吾彦と陸機・陸雲

吾彦

 吾彦(ごげん)という人の話。

 晋がついに三国統一を果たすことになる呉平定戦(仮名)では、羊祜が生前構想した戦略に調整を加え、晋軍は各地から一斉に怒濤のように呉に押し寄せてきた。呉軍はなんとか抵抗を試み、僅かに自分の城を護りぬいた武将もいるものの、全体としてはどうにもならずに次々と要所を侵略されてしまう。呉軍が長江に築いてきた抵抗のための防備も、事前に羊祜が見抜いて対策されていたために役には立たず、どんどん晋軍は快進撃を続けた。

 この侵攻に際して辛うじて城を護ったのが、健平太守の吾彦である。このため、晋軍は重要拠点の一つであった建平を陥落させることはできなかった。

 吾彦は、かつて陸抗の部将として西陵の戦いに従軍したこともある人物。その後、建平太守となった。建平郡は、かつての蜀との国境方向、長江沿いの呉の西端である。晋軍がこの戦役に備えて大型船を建造していた折、下流まで木くずが流れてきた。ことを察知した吾彦は、帝・孫晧に建平の防備の強化を訴えるが、取り合ってもらえない。仕方なく自分たちだけで懸命に対策を講じて備えていた……という、この時代の呉には貴重な、まとも且つ健気な人だったりする。
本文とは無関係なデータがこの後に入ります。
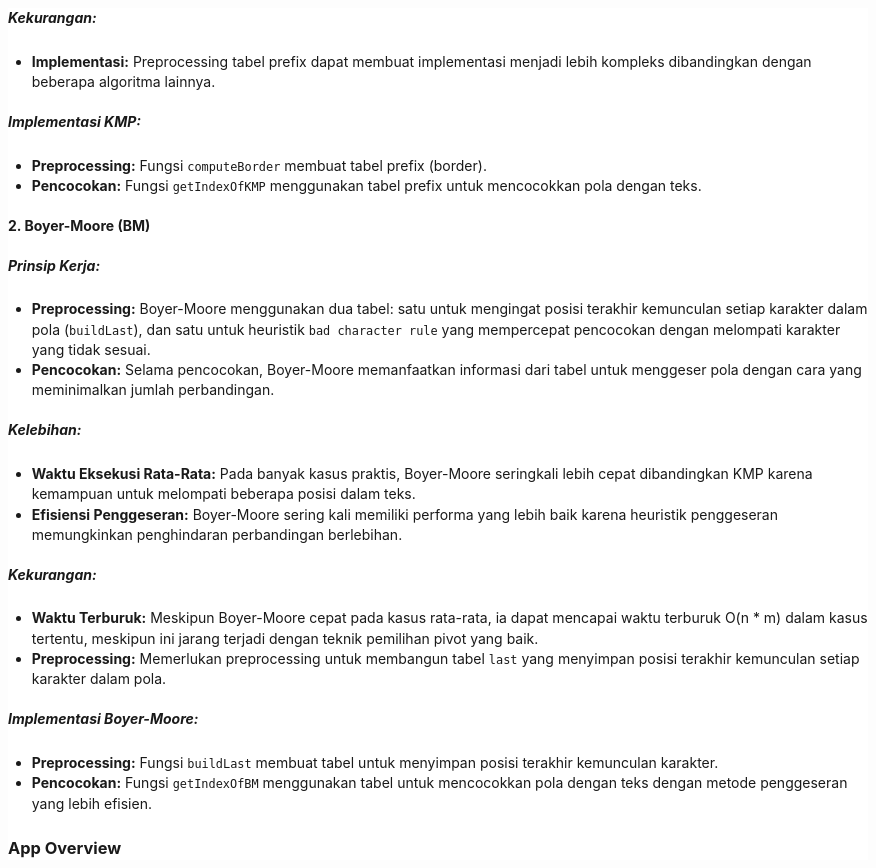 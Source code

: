 ##### Kekurangan:
- **Implementasi:** Preprocessing tabel prefix dapat membuat implementasi menjadi lebih kompleks dibandingkan dengan beberapa algoritma lainnya.

##### Implementasi KMP:
- **Preprocessing:** Fungsi `computeBorder` membuat tabel prefix (border).
- **Pencocokan:** Fungsi `getIndexOfKMP` menggunakan tabel prefix untuk mencocokkan pola dengan teks.

#### 2. **Boyer-Moore (BM)**

##### Prinsip Kerja:
- **Preprocessing:** Boyer-Moore menggunakan dua tabel: satu untuk mengingat posisi terakhir kemunculan setiap karakter dalam pola (`buildLast`), dan satu untuk heuristik `bad character rule` yang mempercepat pencocokan dengan melompati karakter yang tidak sesuai.
- **Pencocokan:** Selama pencocokan, Boyer-Moore memanfaatkan informasi dari tabel untuk menggeser pola dengan cara yang meminimalkan jumlah perbandingan.

##### Kelebihan:
- **Waktu Eksekusi Rata-Rata:** Pada banyak kasus praktis, Boyer-Moore seringkali lebih cepat dibandingkan KMP karena kemampuan untuk melompati beberapa posisi dalam teks.
- **Efisiensi Penggeseran:** Boyer-Moore sering kali memiliki performa yang lebih baik karena heuristik penggeseran memungkinkan penghindaran perbandingan berlebihan.

##### Kekurangan:
- **Waktu Terburuk:** Meskipun Boyer-Moore cepat pada kasus rata-rata, ia dapat mencapai waktu terburuk O(n * m) dalam kasus tertentu, meskipun ini jarang terjadi dengan teknik pemilihan pivot yang baik.
- **Preprocessing:** Memerlukan preprocessing untuk membangun tabel `last` yang menyimpan posisi terakhir kemunculan setiap karakter dalam pola.

##### Implementasi Boyer-Moore:
- **Preprocessing:** Fungsi `buildLast` membuat tabel untuk menyimpan posisi terakhir kemunculan karakter.
- **Pencocokan:** Fungsi `getIndexOfBM` menggunakan tabel untuk mencocokkan pola dengan teks dengan metode penggeseran yang lebih efisien.

### App Overview
<div align=center> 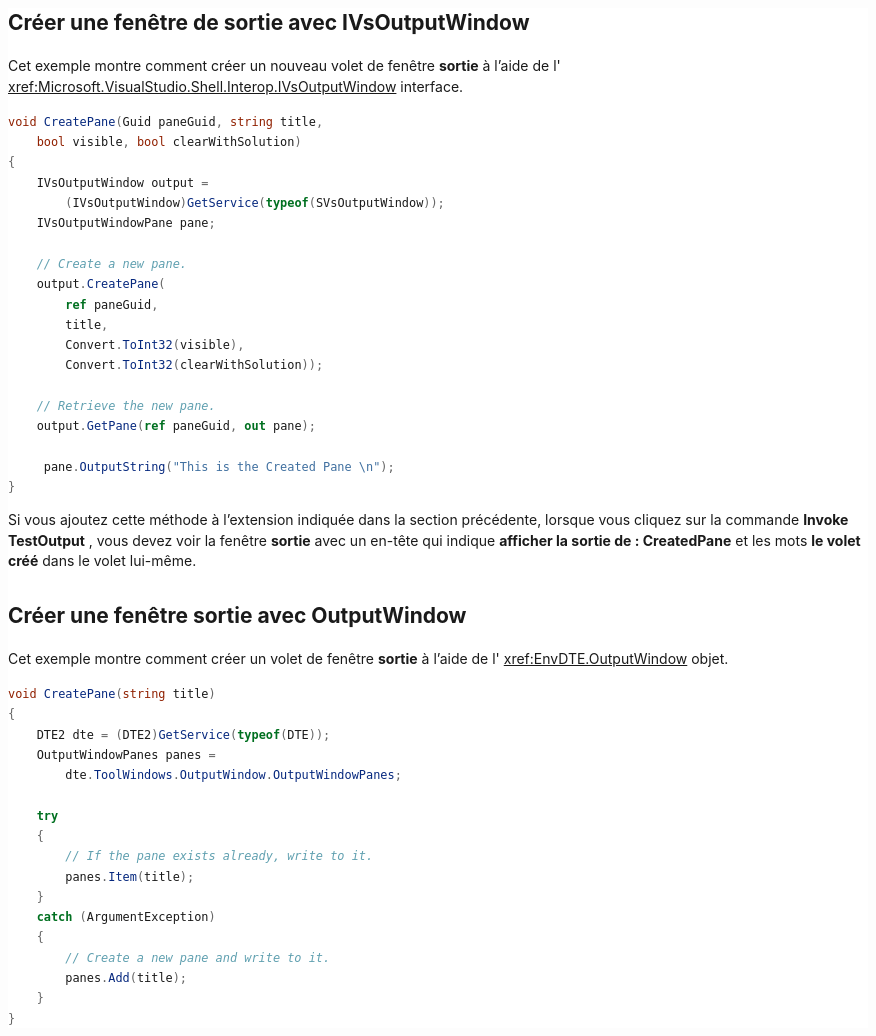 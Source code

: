 ## <a name="create-an-output-window-with-ivsoutputwindow"></a>Créer une fenêtre de sortie avec IVsOutputWindow
 Cet exemple montre comment créer un nouveau volet de fenêtre **sortie** à l’aide de l' <xref:Microsoft.VisualStudio.Shell.Interop.IVsOutputWindow> interface.

```csharp
void CreatePane(Guid paneGuid, string title,
    bool visible, bool clearWithSolution)
{
    IVsOutputWindow output =
        (IVsOutputWindow)GetService(typeof(SVsOutputWindow));
    IVsOutputWindowPane pane;

    // Create a new pane.
    output.CreatePane(
        ref paneGuid,
        title,
        Convert.ToInt32(visible),
        Convert.ToInt32(clearWithSolution));

    // Retrieve the new pane.
    output.GetPane(ref paneGuid, out pane);

     pane.OutputString("This is the Created Pane \n");
}
```

 Si vous ajoutez cette méthode à l’extension indiquée dans la section précédente, lorsque vous cliquez sur la commande **Invoke TestOutput** , vous devez voir la fenêtre **sortie** avec un en-tête qui indique **afficher la sortie de : CreatedPane** et les mots **le volet créé** dans le volet lui-même.

## <a name="create-an-output-window-with-outputwindow"></a>Créer une fenêtre sortie avec OutputWindow
 Cet exemple montre comment créer un volet de fenêtre **sortie** à l’aide de l' <xref:EnvDTE.OutputWindow> objet.

```csharp
void CreatePane(string title)
{
    DTE2 dte = (DTE2)GetService(typeof(DTE));
    OutputWindowPanes panes =
        dte.ToolWindows.OutputWindow.OutputWindowPanes;

    try
    {
        // If the pane exists already, write to it.
        panes.Item(title);
    }
    catch (ArgumentException)
    {
        // Create a new pane and write to it.
        panes.Add(title);
    }
}
```
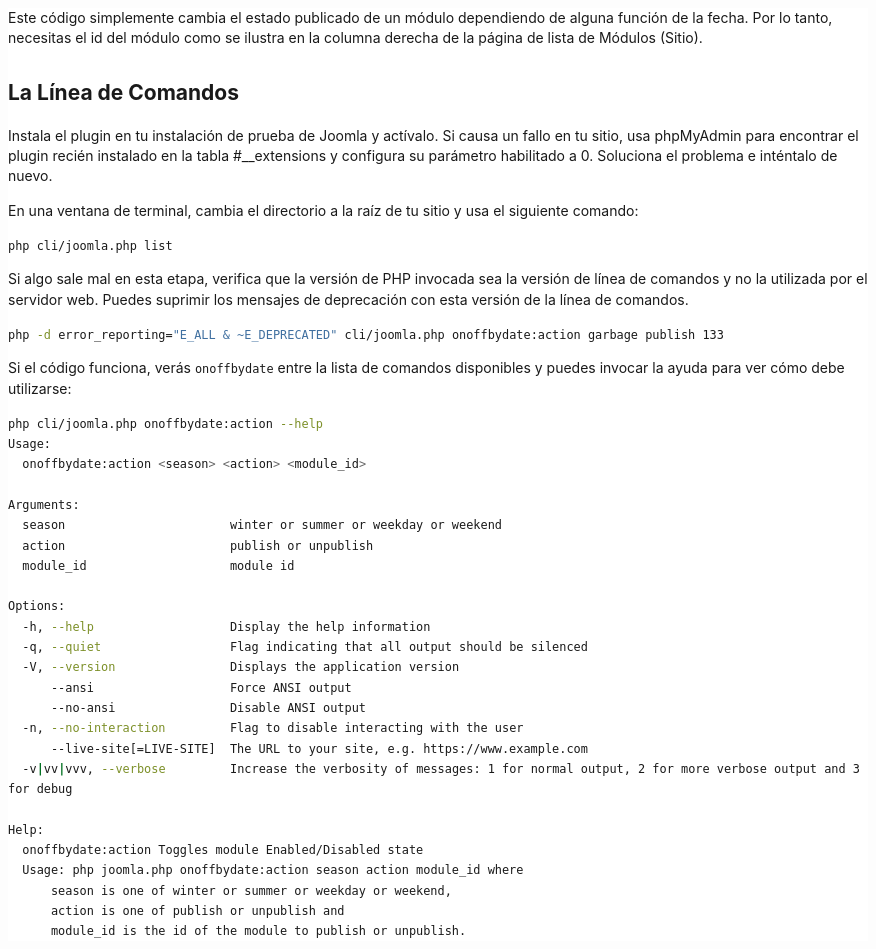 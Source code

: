 Este código simplemente cambia el estado publicado de un módulo dependiendo de alguna función de la fecha. Por lo tanto, necesitas el id del módulo como se ilustra en la columna derecha de la página de lista de Módulos (Sitio).

## La Línea de Comandos

Instala el plugin en tu instalación de prueba de Joomla y actívalo. Si causa un fallo en tu sitio, usa phpMyAdmin para encontrar el plugin recién instalado en la tabla #__extensions y configura su parámetro habilitado a 0. Soluciona el problema e inténtalo de nuevo.

En una ventana de terminal, cambia el directorio a la raíz de tu sitio y usa el siguiente comando:

```sh
php cli/joomla.php list
```

Si algo sale mal en esta etapa, verifica que la versión de PHP invocada sea la versión de línea de comandos y no la utilizada por el servidor web. Puedes suprimir los mensajes de deprecación con esta versión de la línea de comandos.

```sh
php -d error_reporting="E_ALL & ~E_DEPRECATED" cli/joomla.php onoffbydate:action garbage publish 133
```

Si el código funciona, verás `onoffbydate` entre la lista de comandos disponibles y puedes invocar la ayuda para ver cómo debe utilizarse:

```sh
php cli/joomla.php onoffbydate:action --help
Usage:
  onoffbydate:action <season> <action> <module_id>

Arguments:
  season                       winter or summer or weekday or weekend
  action                       publish or unpublish
  module_id                    module id

Options:
  -h, --help                   Display the help information
  -q, --quiet                  Flag indicating that all output should be silenced
  -V, --version                Displays the application version
      --ansi                   Force ANSI output
      --no-ansi                Disable ANSI output
  -n, --no-interaction         Flag to disable interacting with the user
      --live-site[=LIVE-SITE]  The URL to your site, e.g. https://www.example.com
  -v|vv|vvv, --verbose         Increase the verbosity of messages: 1 for normal output, 2 for more verbose output and 3 for debug

Help:
  onoffbydate:action Toggles module Enabled/Disabled state
  Usage: php joomla.php onoffbydate:action season action module_id where
      season is one of winter or summer or weekday or weekend,
      action is one of publish or unpublish and
      module_id is the id of the module to publish or unpublish.
```
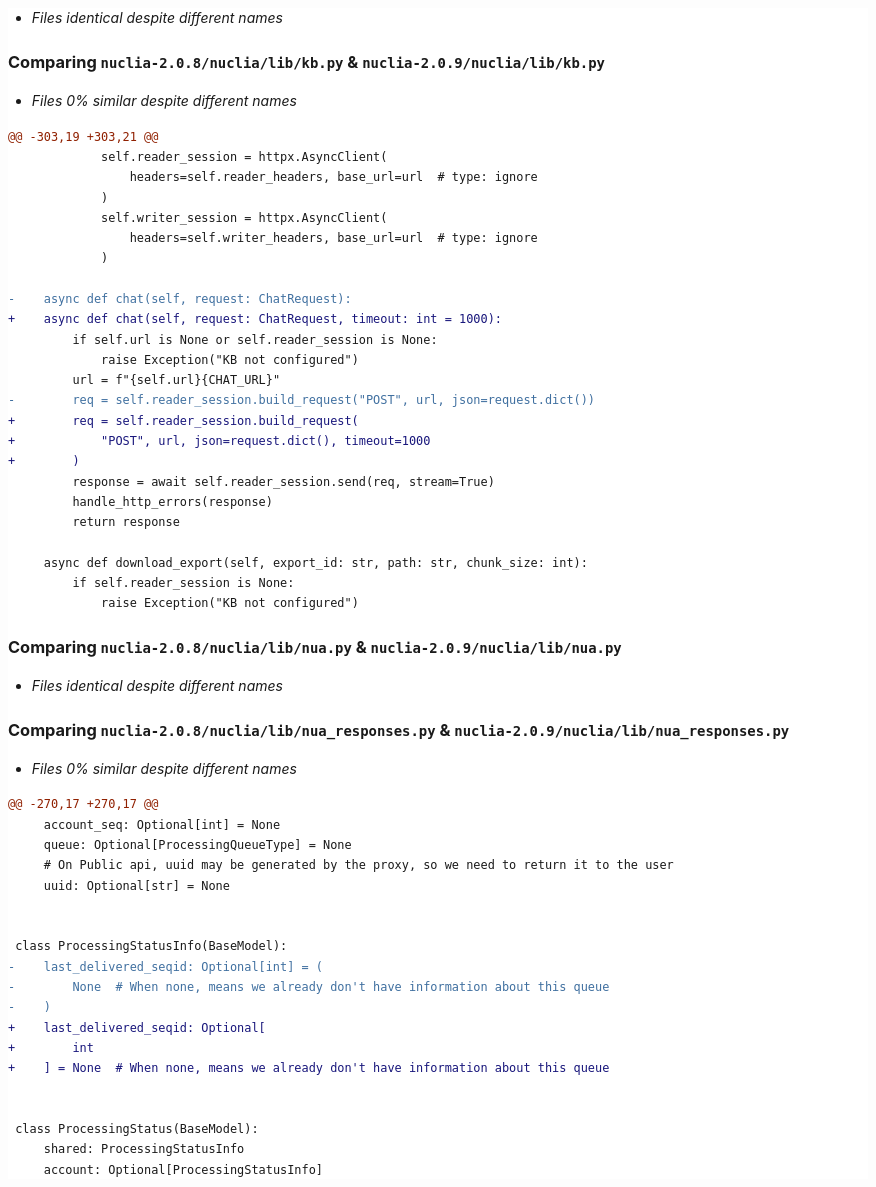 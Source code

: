  * *Files identical despite different names*

### Comparing `nuclia-2.0.8/nuclia/lib/kb.py` & `nuclia-2.0.9/nuclia/lib/kb.py`

 * *Files 0% similar despite different names*

```diff
@@ -303,19 +303,21 @@
             self.reader_session = httpx.AsyncClient(
                 headers=self.reader_headers, base_url=url  # type: ignore
             )
             self.writer_session = httpx.AsyncClient(
                 headers=self.writer_headers, base_url=url  # type: ignore
             )
 
-    async def chat(self, request: ChatRequest):
+    async def chat(self, request: ChatRequest, timeout: int = 1000):
         if self.url is None or self.reader_session is None:
             raise Exception("KB not configured")
         url = f"{self.url}{CHAT_URL}"
-        req = self.reader_session.build_request("POST", url, json=request.dict())
+        req = self.reader_session.build_request(
+            "POST", url, json=request.dict(), timeout=1000
+        )
         response = await self.reader_session.send(req, stream=True)
         handle_http_errors(response)
         return response
 
     async def download_export(self, export_id: str, path: str, chunk_size: int):
         if self.reader_session is None:
             raise Exception("KB not configured")
```

### Comparing `nuclia-2.0.8/nuclia/lib/nua.py` & `nuclia-2.0.9/nuclia/lib/nua.py`

 * *Files identical despite different names*

### Comparing `nuclia-2.0.8/nuclia/lib/nua_responses.py` & `nuclia-2.0.9/nuclia/lib/nua_responses.py`

 * *Files 0% similar despite different names*

```diff
@@ -270,17 +270,17 @@
     account_seq: Optional[int] = None
     queue: Optional[ProcessingQueueType] = None
     # On Public api, uuid may be generated by the proxy, so we need to return it to the user
     uuid: Optional[str] = None
 
 
 class ProcessingStatusInfo(BaseModel):
-    last_delivered_seqid: Optional[int] = (
-        None  # When none, means we already don't have information about this queue
-    )
+    last_delivered_seqid: Optional[
+        int
+    ] = None  # When none, means we already don't have information about this queue
 
 
 class ProcessingStatus(BaseModel):
     shared: ProcessingStatusInfo
     account: Optional[ProcessingStatusInfo]
```
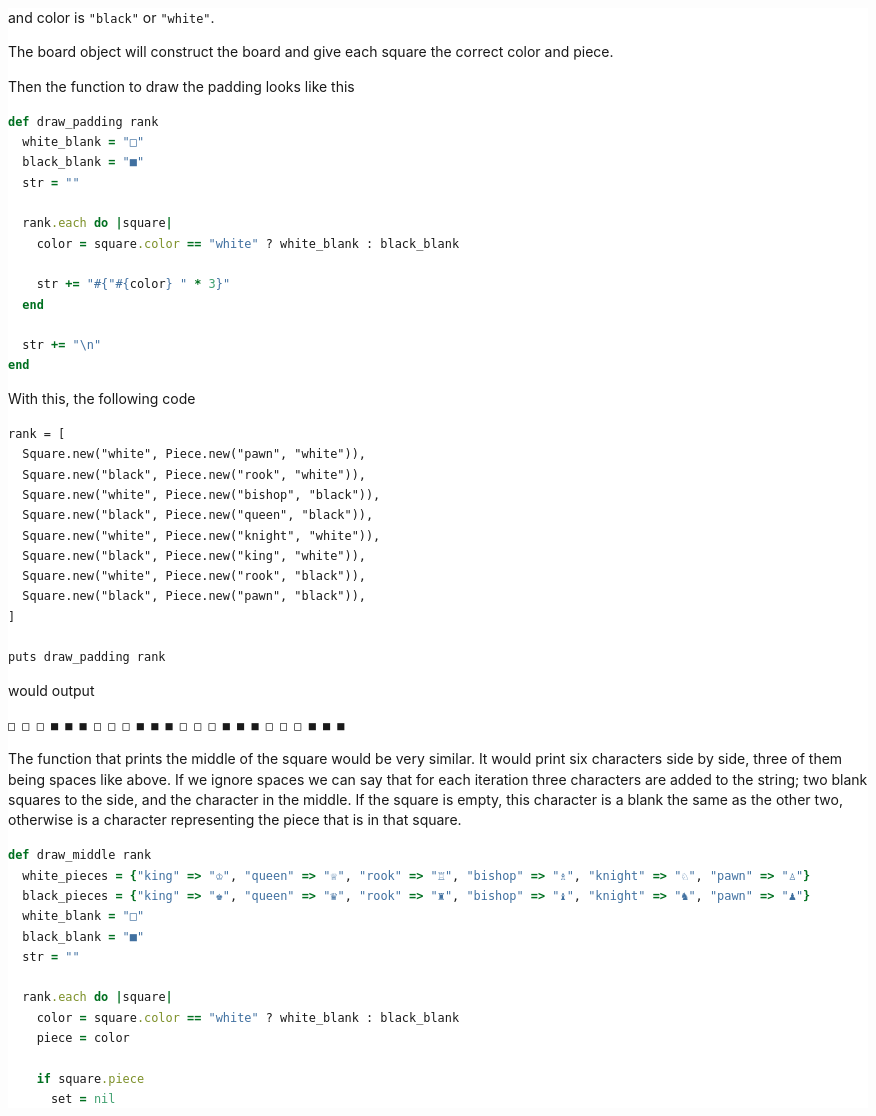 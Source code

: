 and color is `"black"` or `"white"`.

The board object will construct the board and give each square the correct color and piece.

Then the function to draw the padding looks like this

```ruby
def draw_padding rank
  white_blank = "□"
  black_blank = "■"
  str = ""

  rank.each do |square|
    color = square.color == "white" ? white_blank : black_blank

    str += "#{"#{color} " * 3}"
  end

  str += "\n"
end
```

With this, the following code

```
rank = [
  Square.new("white", Piece.new("pawn", "white")),
  Square.new("black", Piece.new("rook", "white")),
  Square.new("white", Piece.new("bishop", "black")),
  Square.new("black", Piece.new("queen", "black")),
  Square.new("white", Piece.new("knight", "white")),
  Square.new("black", Piece.new("king", "white")),
  Square.new("white", Piece.new("rook", "black")),
  Square.new("black", Piece.new("pawn", "black")),
]

puts draw_padding rank
```

would output

```
□ □ □ ■ ■ ■ □ □ □ ■ ■ ■ □ □ □ ■ ■ ■ □ □ □ ■ ■ ■
```

The function that prints the middle of the square would be very similar. It would print six characters side by side, three of them being spaces like above.
If we ignore spaces we can say that for each iteration three characters are added to the string; two blank squares to the side, and the character in the middle. If the square is empty, this character is a blank the same as the other two, otherwise is a character representing the piece that is in that square.

```ruby
def draw_middle rank
  white_pieces = {"king" => "♔", "queen" => "♕", "rook" => "♖", "bishop" => "♗", "knight" => "♘", "pawn" => "♙"}
  black_pieces = {"king" => "♚", "queen" => "♛", "rook" => "♜", "bishop" => "♝", "knight" => "♞", "pawn" => "♟"}
  white_blank = "□"
  black_blank = "■"
  str = ""

  rank.each do |square|
    color = square.color == "white" ? white_blank : black_blank
    piece = color

    if square.piece
      set = nil

``` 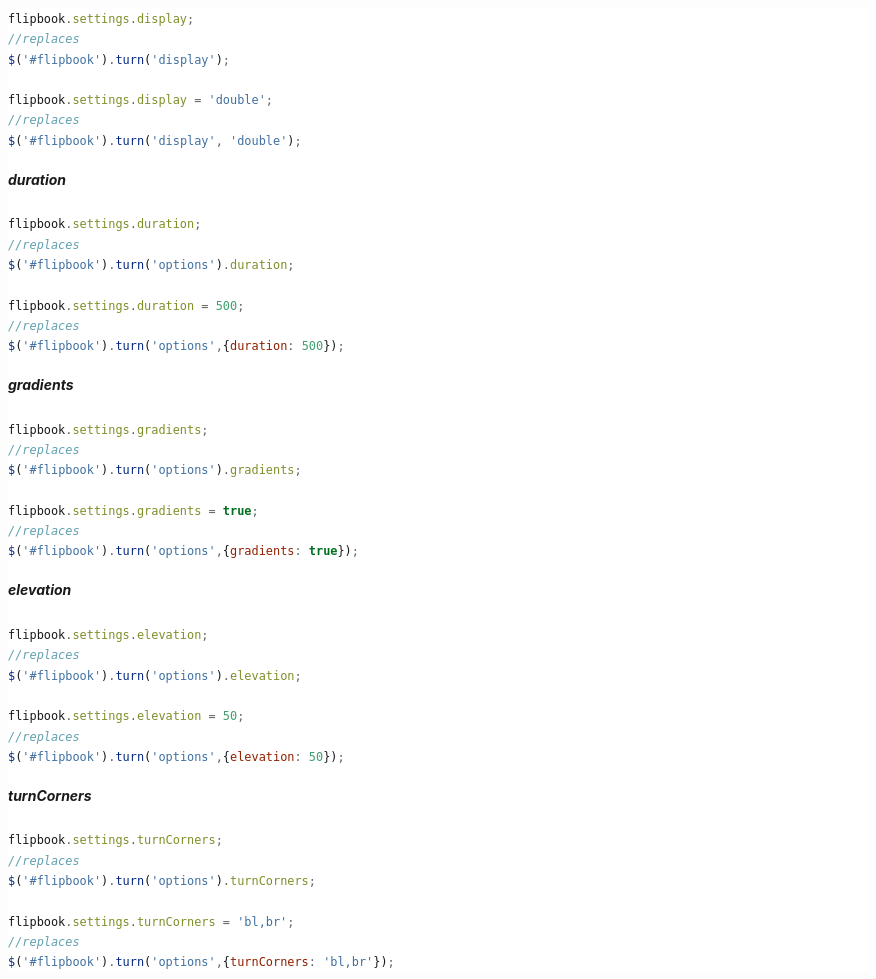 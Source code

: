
 ```javascript
flipbook.settings.display;
//replaces
$('#flipbook').turn('display');

flipbook.settings.display = 'double';
//replaces
$('#flipbook').turn('display', 'double');
```

##### duration

```javascript
flipbook.settings.duration;
//replaces
$('#flipbook').turn('options').duration;

flipbook.settings.duration = 500;
//replaces
$('#flipbook').turn('options',{duration: 500});
```

##### gradients

```javascript
flipbook.settings.gradients;
//replaces
$('#flipbook').turn('options').gradients;

flipbook.settings.gradients = true;
//replaces
$('#flipbook').turn('options',{gradients: true});
```

##### elevation

```javascript
flipbook.settings.elevation;
//replaces
$('#flipbook').turn('options').elevation;

flipbook.settings.elevation = 50;
//replaces
$('#flipbook').turn('options',{elevation: 50});
```

##### turnCorners

```javascript
flipbook.settings.turnCorners;
//replaces
$('#flipbook').turn('options').turnCorners;

flipbook.settings.turnCorners = 'bl,br';
//replaces
$('#flipbook').turn('options',{turnCorners: 'bl,br'});
```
 『三国志』にはほとんど記述のない吾彦だが、統一後は晋に仕えたため、『晋書』に伝がある。それによれば吾彦は寒門の出の下役だったところ、陸抗がその知勇を買って抜擢した。以前、陸抗関連の小説を書こうとして、あまりにキャラ化できそうな人少なさに悩んでいたけれど……ついに発見! という感じ。

吾彦と二陸

 吾彦の伝で気になる、吾彦と二陸(西晋の文人として活躍した、陸抗の子の陸機・陸雲兄弟)とのエピソード。

 西晋に仕え、やがて南中都督になった吾彦が、陸機・陸雲に贈り物をしようとした。陸機は受け取ったが、陸雲はといえば、吾彦は賤しい家から抜擢してくれた恩人である父のことを、帝に対して褒めなかった! という理由で拒否。つられて陸機も拒否。以降ふたりで吾彦の悪口を言いまくり、他人にたしなめられてやっと反省する始末。

 単に陸雲の性格が悪かった、という問題でもない気がする。呉では屈指の名門の貴公子だった二陸だが、新天地では軽んじられる立場となり、その矜持が災いして複雑な心境にあったのではないだろうか。逆に、貧しい境遇から身一つで出世した吾彦のようなタイプ、不当に見下されることにも慣れているだろうし、新しい環境も素直に受け止めて真っ直ぐに進んでいけたのかもしれない。しかし、陸雲が先にキレているあたり、兄と違っておとなしい子なのかと思っていたら全くそんなことはなかったようだ。

 陸機にも、呉や父を貶められてキレるエピソードがある。廬志という人物が、故意に衆人のいる中で「陸遜、陸抗とは君にとって何ものか?」と陸機に尋ねた。諱を呼ぶのは禁忌であり、ましてや敬うべき父や祖父を、知らないふりをして名指しするなど、無礼きわまりない嫌がらせ。そこで陸機は「あなたにとっての廬毓、廬珽のようなものだ」と廬志の父・祖父の諱をあげて切り返した。このときの陸雲は何故か、なんであんなこと言ったの、本気で知らなかったのかもよ? などと窘めるが、陸機は天下に名高い我々の父祖を知らない奴などいるか! とブチキレた。この態度の差によって、これまで世間でどちらが優れているか決められかねていた二陸の優劣が決まったとか。……え? これは、頭の回転の良さや父祖を思う気持の上で、陸機が優れているという意味でいいのかな?

 廬志という人の態度の根底には、呉出身者に対する侮蔑の意識もあるのではないだろうか。しかしその陸機・陸雲も、同郷ながら寒門出の吾彦に対しては侮蔑意識がある、という根深い構図である。